Büyüknohutçu çifti mezarı başında anıldı: Davanın üstü örtülmek isteniyor

Antalya‘da mermer ocaklarına karşı verdikleri mücadeleyle tanınan Ali Ulvi ve Aysin Büyüknohutçu çiftinin 2017’de katledilmesinin yedinci yılında çiftin mezarı başında anma töreni gerçekleştirildi.
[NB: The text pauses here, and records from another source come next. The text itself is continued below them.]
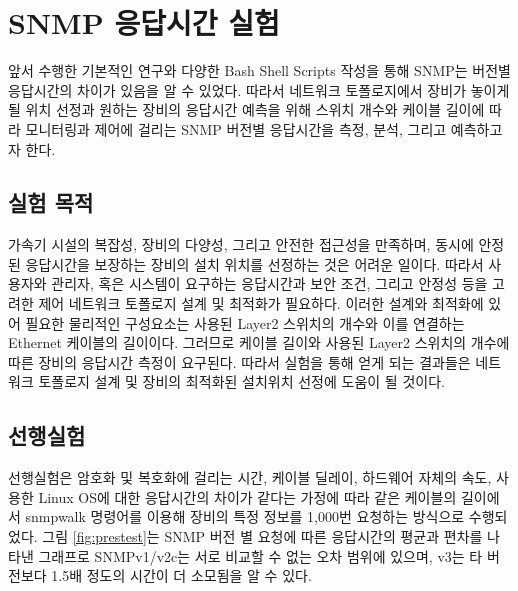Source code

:\documentclass[11pt
  , a4paper
  , article
  , oneside
]{memoir}
\begin{document}
\clearpage

\chapter{SNMP 응답시간 실험}
앞서 수행한 기본적인 연구와 다양한 Bash Shell Scripts 작성을 통해 SNMP는 버전별 응답시간의 차이가 있음을 알 수 있었다. 따라서 네트워크 토폴로지에서 장비가 놓이게 될 위치 선정과 원하는 장비의 응답시간 예측을 위해 스위치 개수와 케이블 길이에 따라 모니터링과 제어에 걸리는 SNMP 버전별 응답시간을 측정, 분석, 그리고 예측하고자 한다.

\section{실험 목적}
가속기 시설의 복잡성, 장비의 다양성, 그리고 안전한 접근성을 만족하며, 동시에 안정된 응답시간을 보장하는 장비의 설치 위치를 선정하는 것은 어려운 일이다. 따라서 사용자와 관리자, 혹은 시스템이 요구하는 응답시간과 보안 조건, 그리고 안정성 등을 고려한 제어 네트워크 토폴로지 설계 및 최적화가 필요하다. 이러한 설계와 최적화에 있어 필요한 물리적인 구성요소는 사용된 Layer2 스위치의 개수와 이를 연결하는 Ethernet 케이블의 길이이다. 그러므로 케이블 길이와 사용된 Layer2 스위치의 개수에 따른 장비의 응답시간 측정이 요구된다. 따라서 실험을 통해 얻게 되는 결과들은 네트워크 토폴로지 설계 및 장비의 최적화된 설치위치 선정에 도움이 될 것이다.

\section{선행실험}
선행실험은 암호화 및 복호화에 걸리는 시간, 케이블 딜레이, 하드웨어 자체의 속도, 사용한 Linux OS에 대한 응답시간의 차이가 같다는 가정에 따라 같은 케이블의 길이에서 snmpwalk 명령어를 이용해 장비의 특정 정보를 1,000번 요청하는 방식으로 수행되었다. 그림 \ref{fig:prestest}는 SNMP 버전 별 요청에 따른 응답시간의 평균과 편차를 나타낸 그래프로 SNMPv1/v2c는 서로 비교할 수 없는 오차 범위에 있으며, v3는 타 버전보다 1.5배 정도의 시간이 더 소모됨을 알 수 있다. 
\end{document}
Aynı zamanda İstanbul, Kadıköy‘de de ülkenin ekoloji aktivizminin önemli isimleri Büyüknohutçu çifti anıldı.

Aysin ve Ali Büyüknohutçu’nun anı ve mücadelesini yaşatmak üzere başta çevre ve ekoloji hareketleri olmak üzere tüm yaşam savunucuları bugün hem Antalya’da hem de İstanbul’da bir araya geldi.

Aysin ve Ali Ulvi Büyüknohutçu Dostları‘nın yanı sıra anmaya katılanlar arasında CHP Kadıköy Kadın Kolları Başkanı Yasemin Özsaraç ve TKP’li Fatih Maçoğlu da yer aldı.

Davanın avukatı Tuncay Koç, çiftin mezarı başında yaptığı konuşmada “Yargı adına utanıyorum” derken İstanbul’da yapılan anmada yürütülen dava sürecindeki adaletsizliklere işaret edilerek “Şiddetle korkutulduk” denildi.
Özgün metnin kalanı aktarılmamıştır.